Je viens d’employer le mot prophète, c’est le seul que je trouve pour désigner nettement Victor Hugo, à cette heure. Il prêche et il prédit ; il dit voir au delà de la matière, voir jusqu’à Dieu ; il a des tristesses, des colères, des amertumes bibliques ; il nous promet de terrasser Satan et de nous ouvrir le ciel. Nous ne l’avons plus parmi nous, et, du haut de son rocher, il se dresse, plus grand et plus terrible ; il a rendu sa parole confuse, étrange, heurtée ; il se plaît dans les obscurités, dans le trivial grandiose, dans le laisser-aller de l’inspiration divine. Je ne sais si je rends bien l’attitude prise par ce puissant esprit, d’une façon inconsciente sans doute. C’est là un fait qui à lui seul me servira à constater de quelle manière sont nées les Chansons des rues et des bois.
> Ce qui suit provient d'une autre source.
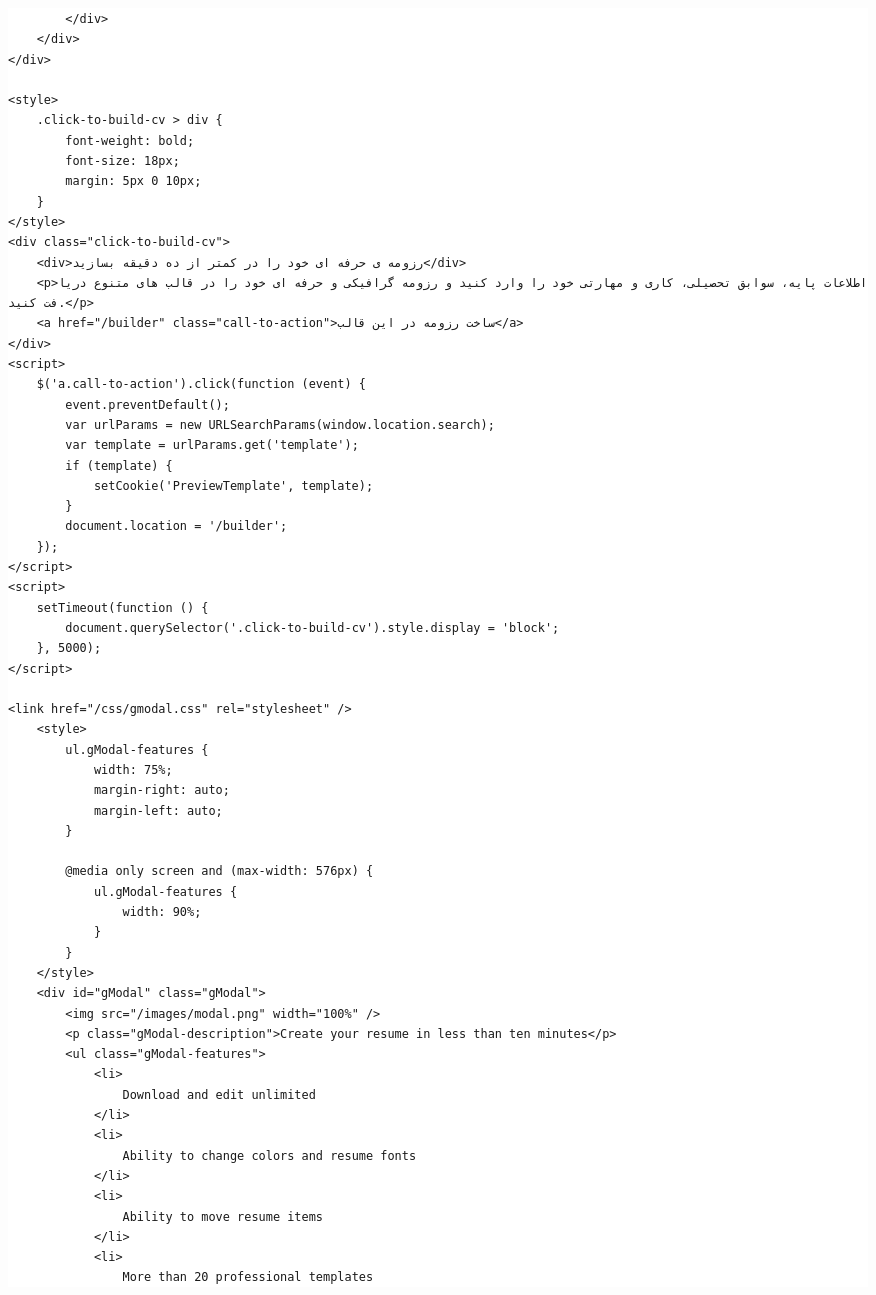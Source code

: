 


            </div>
        </div>
    </div>
    
    <style>
        .click-to-build-cv > div {
            font-weight: bold;
            font-size: 18px;
            margin: 5px 0 10px;
        }
    </style>
    <div class="click-to-build-cv">
        <div>رزومه ی حرفه ای خود را در کمتر از ده دقیقه بسازید</div>
        <p>اطلاعات پایه، سوابق تحصیلی، کاری و مهارتی خود را وارد کنید و رزومه گرافیکی و حرفه ای خود را در قالب های متنوع دریافت کنید.</p>
        <a href="/builder" class="call-to-action">ساخت رزومه در این قالب</a>
    </div>
    <script>
        $('a.call-to-action').click(function (event) {
            event.preventDefault();
            var urlParams = new URLSearchParams(window.location.search);
            var template = urlParams.get('template');
            if (template) {
                setCookie('PreviewTemplate', template);
            }
            document.location = '/builder';
        });
    </script>
    <script>
        setTimeout(function () {
            document.querySelector('.click-to-build-cv').style.display = 'block';
        }, 5000);
    </script>

    <link href="/css/gmodal.css" rel="stylesheet" />
        <style>
            ul.gModal-features {
                width: 75%;
                margin-right: auto;
                margin-left: auto;
            }

            @media only screen and (max-width: 576px) {
                ul.gModal-features {
                    width: 90%;
                }
            }
        </style>
        <div id="gModal" class="gModal">
            <img src="/images/modal.png" width="100%" />
            <p class="gModal-description">Create your resume in less than ten minutes</p>
            <ul class="gModal-features">
                <li>
                    Download and edit unlimited
                </li>
                <li>
                    Ability to change colors and resume fonts
                </li>
                <li>
                    Ability to move resume items
                </li>
                <li>
                    More than 20 professional templates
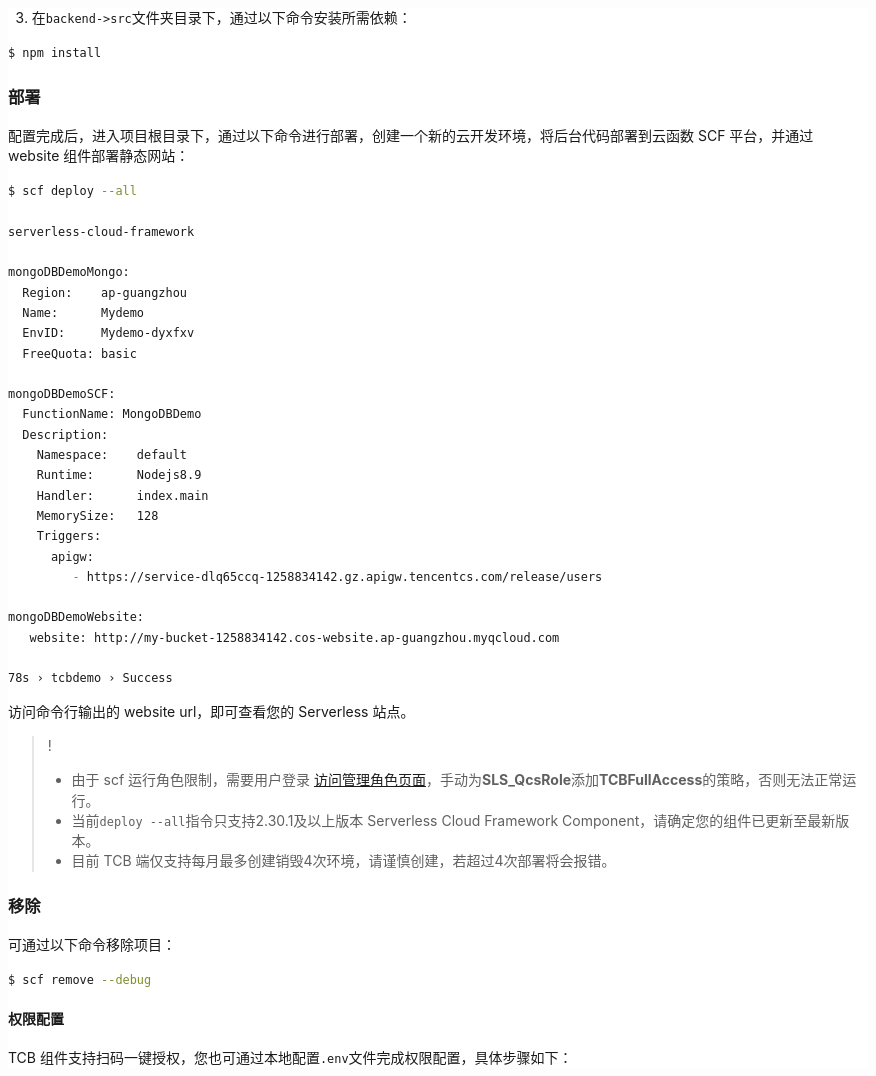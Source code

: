 3. 在`backend->src`文件夹目录下，通过以下命令安装所需依赖：
```bash
$ npm install
```

### 部署
配置完成后，进入项目根目录下，通过以下命令进行部署，创建一个新的云开发环境，将后台代码部署到云函数 SCF 平台，并通过 website 组件部署静态网站：

```bash
$ scf deploy --all
   
serverless-cloud-framework

mongoDBDemoMongo:
  Region:    ap-guangzhou
  Name:      Mydemo
  EnvID:     Mydemo-dyxfxv
  FreeQuota: basic

mongoDBDemoSCF: 
  FunctionName: MongoDBDemo
  Description:  
    Namespace:    default
    Runtime:      Nodejs8.9
    Handler:      index.main
    MemorySize:   128
    Triggers: 
      apigw: 
         - https://service-dlq65ccq-1258834142.gz.apigw.tencentcs.com/release/users

mongoDBDemoWebsite: 
   website: http://my-bucket-1258834142.cos-website.ap-guangzhou.myqcloud.com

78s › tcbdemo › Success

```
 访问命令行输出的 website url，即可查看您的 Serverless 站点。   
>!
>- 由于 scf 运行角色限制，需要用户登录 [访问管理角色页面](https://console.cloud.tencent.com/cam/role)，手动为**SLS_QcsRole**添加**TCBFullAccess**的策略，否则无法正常运行。
>- 当前`deploy --all`指令只支持2.30.1及以上版本 Serverless Cloud Framework Component，请确定您的组件已更新至最新版本。
>- 目前 TCB 端仅支持每月最多创建销毁4次环境，请谨慎创建，若超过4次部署将会报错。



### 移除

可通过以下命令移除项目：

```bash
$ scf remove --debug
```

#### 权限配置
TCB 组件支持扫码一键授权，您也可通过本地配置`.env`文件完成权限配置，具体步骤如下：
Imaginez-vous le poète dans sa solitude, dans son exil. Il est là en révolté, ayant secoué les dogmes littéraires et politiques. Il a conscience de sa force, il s’exalte dans son repos, il regarde fixement le monde qui s’étale devant lui. C’est alors que se produit l’hallucination dont j’ai parlé. Le poète n’aperçoit plus le monde réel qu’au travers de ses propres visions. De tout temps, il s’est peu soucié de la réalité ; il a puisé en lui toute son œuvre. Il a créé une terre imaginaire que son sens créateur, excité par la lutte, a rendue de plus en plus bizarre. En outre, il est très savant, et il ne peut oublier sa science ; il s’est fait une philosophie étrange, une philosophie de poète, et il l’applique à l’explication de l’univers, en révélateur infaillible. Ses sens n’ont plus la simplicité des nôtres ; il va apercevoir une foule de choses dont nous ne nous doutons seulement pas ; puis il expliquera l’invisible, il donnera un corps à ses rêveries les plus vagues. Je voudrais le dresser debout devant le lecteur, tel que je le comprends, avec son bagage de rhétoricien, avec ses draperies de prophète ; je voudrais le montrer délirant à froid, les yeux démesurément ouverts sur ce qui est, pour arriver à distinguer ce qui n’est pas ; je voudrais faire voir en lui le mécanisme de la vision intérieure et faire comprendre ainsi que son œuvre n’est jamais que l’effort puissant d’un esprit qui crée un nouveau monde à sa fantaisie, sans presque se servir de l’ancien.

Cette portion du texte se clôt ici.